Buenos Aires, Argentina — Argentina’s agricultural exports liquidated USD $2.800 billion from January to March, marking the worst Q1 for the country’s agro-industrial sector in 16 years as it continues to be rocked by intense drought.
According to Argentina’s Chamber of Oil Industry and the Center for Cereal Exporters (Ciara-CEC), two entities that represent 48% of exports from Argentina, companies in the sector liquidated USD $1.229 billion in March, representing the second lowest March performance since 2020.
The two bodies, who issued the report on April 1, pointed to Argentina’s extreme drought as the main factor for the low export value generated in dollars.
Argentina has just emerged from the hottest summer on record since its National Meteorological Service (SMN) began recording in 1961, and many crops suffered from an extreme shortage of underground water accumulation.
Argentina has been experiencing the impacts of climate phenomenon La Niña, that brings higher temperatures with lower amounts of rain. But La Niña wasn’t the only factor. According to an analysis performed by the World Weather Attribution, these extreme heat waves were 60 times more likely to happen due to climate change.

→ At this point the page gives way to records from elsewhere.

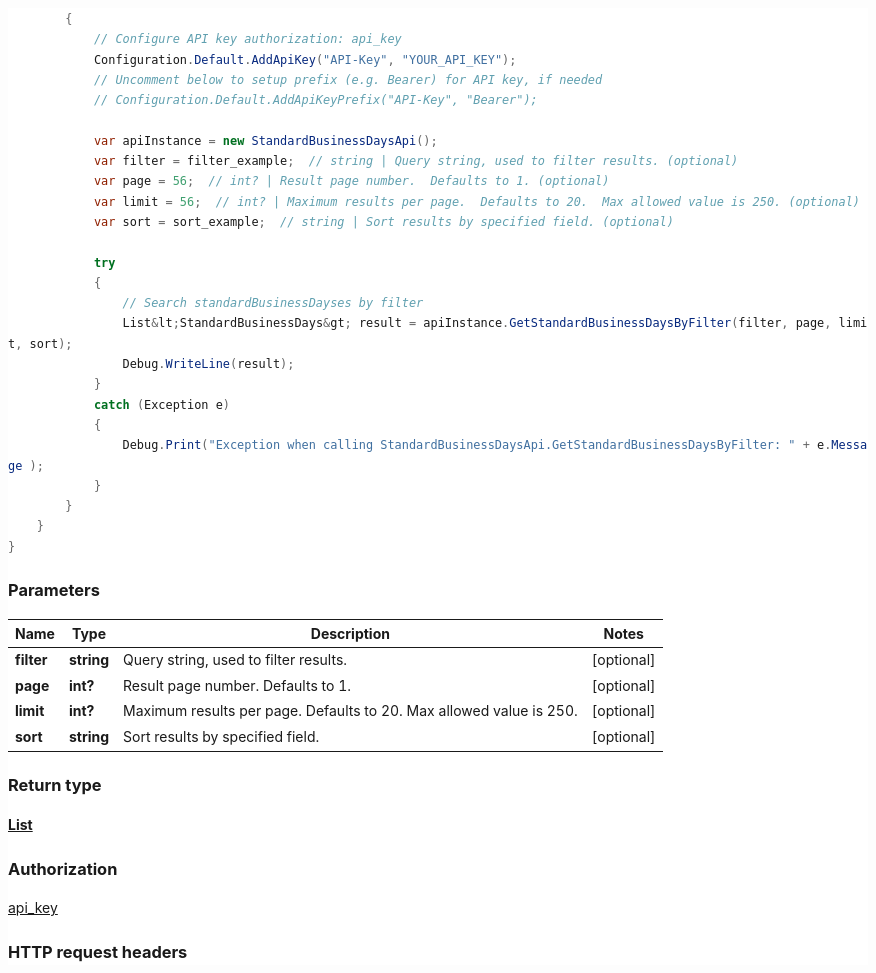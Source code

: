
 ```csharp
        {
            // Configure API key authorization: api_key
            Configuration.Default.AddApiKey("API-Key", "YOUR_API_KEY");
            // Uncomment below to setup prefix (e.g. Bearer) for API key, if needed
            // Configuration.Default.AddApiKeyPrefix("API-Key", "Bearer");

            var apiInstance = new StandardBusinessDaysApi();
            var filter = filter_example;  // string | Query string, used to filter results. (optional) 
            var page = 56;  // int? | Result page number.  Defaults to 1. (optional) 
            var limit = 56;  // int? | Maximum results per page.  Defaults to 20.  Max allowed value is 250. (optional) 
            var sort = sort_example;  // string | Sort results by specified field. (optional) 

            try
            {
                // Search standardBusinessDayses by filter
                List&lt;StandardBusinessDays&gt; result = apiInstance.GetStandardBusinessDaysByFilter(filter, page, limit, sort);
                Debug.WriteLine(result);
            }
            catch (Exception e)
            {
                Debug.Print("Exception when calling StandardBusinessDaysApi.GetStandardBusinessDaysByFilter: " + e.Message );
            }
        }
    }
}
```

### Parameters

Name | Type | Description  | Notes
------------- | ------------- | ------------- | -------------
 **filter** | **string**| Query string, used to filter results. | [optional] 
 **page** | **int?**| Result page number.  Defaults to 1. | [optional] 
 **limit** | **int?**| Maximum results per page.  Defaults to 20.  Max allowed value is 250. | [optional] 
 **sort** | **string**| Sort results by specified field. | [optional] 

### Return type

[**List<StandardBusinessDays>**](StandardBusinessDays.md)

### Authorization

[api_key](../README.md#api_key)

### HTTP request headers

The extreme weather conditions created a harmful ecosystem for most crops in the country. Production of wheat, soybeans and corn is projected to have a 50-ton shortage by the end of the production campaign.
Argentina should close its worst production campaign in 23 years, as producers expect a 25 million ton campaign, less than half of the usual production average of the last 10 years, according to the Rosario Stock Exchange.
Now, the economic impact of the weak crop yields is being felt. . Argentina heavily relies on agricultural exports, especially in a country that faced almost 95% yearly inflation in 2022.
Every dollar that comes in from exports is key to put a stop to the spiraling inflation and try to bring calm to a society that has more than 40% of its population below the poverty line.